In the past, adnexal torsion was treated by oophorectomy or salpingo-oophorectomy without prior detorsion, due to fear of embolus migration from the twisted pedicle causing infarction and sepsis and also a possible risk of repeat torsion. As there is no embolic incident reported in recent literature and clinical appearance of torted adnexa does not correlate well with the residual function, ovarian conservation is the current trend regardless of the color of the ovary at the time of surgery. [2,7]
There are many reports about conservative management of ovarian torsion with untwisting of the torted adnexa with minimal morbidity and recovery of ovarian function even if ovary appears dark purple or black. [8,9]
Although the role of oophoropexy after detorsion is not clear, it is mostly recommended in patients with recurrent torsion or children and adolescents with torsion of normal ovary. [10]
Laparoscopic route is the preferred method of detorsion with less postoperative pain, analgesia requirement and hospital stay, however, the route is determined by the availability of resources, skill of the operator and patient’s suitability.
Conclusion
The diagnosis of ovarian torsion requires a meticulous approach – adequate history, examination and investigation with a high index of suspicion. Ultrasound remains the first line of investigation; however MRI may be more useful in second and third trimester of pregnancy. Clinical appearance of the twisted adnexa does not correlate well with the residual function. Ovarian function can be safely preserved by untwisting and observing for the clinical reperfusion, even if it appears necrotic initially.
REFERENCES
- Oelsner G, Shashar D. Adnexal torsion. Clin Obstet Gynecol 2006;49:459-63.

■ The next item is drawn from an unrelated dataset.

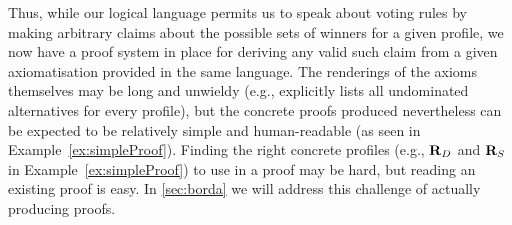 \documentclass{comsoc2016}
\begin{document}
Thus, while our logical language permits us to speak about voting rules by making arbitrary claims about the possible sets of winners for a given profile, we now have a proof system in place for deriving any valid such claim from a given axiomatisation provided in the same language. The renderings of the axioms themselves may be long and unwieldy (e.g.,  explicitly lists all undominated alternatives for every profile), but the concrete proofs produced nevertheless can be expected to be relatively simple and human-readable (as seen in Example~\ref{ex:simpleProof}). Finding the right concrete profiles (e.g., $\mathbf{R}_D$ and $\mathbf{R}_S$ in Example~\ref{ex:simpleProof}) to use in a proof may be hard, but reading an existing proof is easy. In \cref{sec:borda} we will address this challenge of actually producing proofs.
\end{document}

- Damigos E, Johns J, Ross J. An update on the diagnosis and management of ovarian torsion. The Obstetrician and Gynecologist 2012;14:229-36.
- Smorgick N, Maymon R, Mendelovic S, Herman A, Pansky M. Torsion of normal adnexa in postmenarcheal women: Can ultrasound indicate an ischemic process? Ultrasound Obstet Gynecol 2008;31:338-41.
- Vijayaraghavan SB. Sonographic whirlpool sign in ovarian torsion. J Ultrasound Med 2004;23:1643-9.
- Shadinger LL, Andreotti RF, Kurian RL. Preoperative sonographic and clinical characteristics as predictors of ovarian torsion. J Ultrasound Med 2008;27:7-13.
- Eskandar O, Eckford S, Watkinson T. Safety of diagnostic imaging in pregnancy. Part 2: Magnetic resonance imaging, ultrasound scanning and doppler assessment. Obstet Gynecol 2010;12:171-7.
- Descargues G, Tinlot-Mauger F, Gravier A, Lemoine JP, Marpeau L. Adnexal torsion: A report on forty-five cases. Eur J Obstet Gynecol Reprod Biol 2001;98:91-6.
- Oelsner G, Cohen SB, Soriano D, Admon D, Mashiach S, Carp H. Minimal surgery for the twisted ischaemic adnexa can preserve ovarian function. Hum Reprod 2003;18:2599-602.
- Mathew M. Untwisting and fixation of ovarian torsion in early pregnancy. JABHS 2008;9:65-7.
- Fuchs N, Smorgick N, Tovbin Y, Ben Ami I, Maymon R, Halperin R, et al. Oophoropexy to prevent adnexal torsion: How, when, and for whom? J Minim Invasive Gynecol 2010;17:205-8.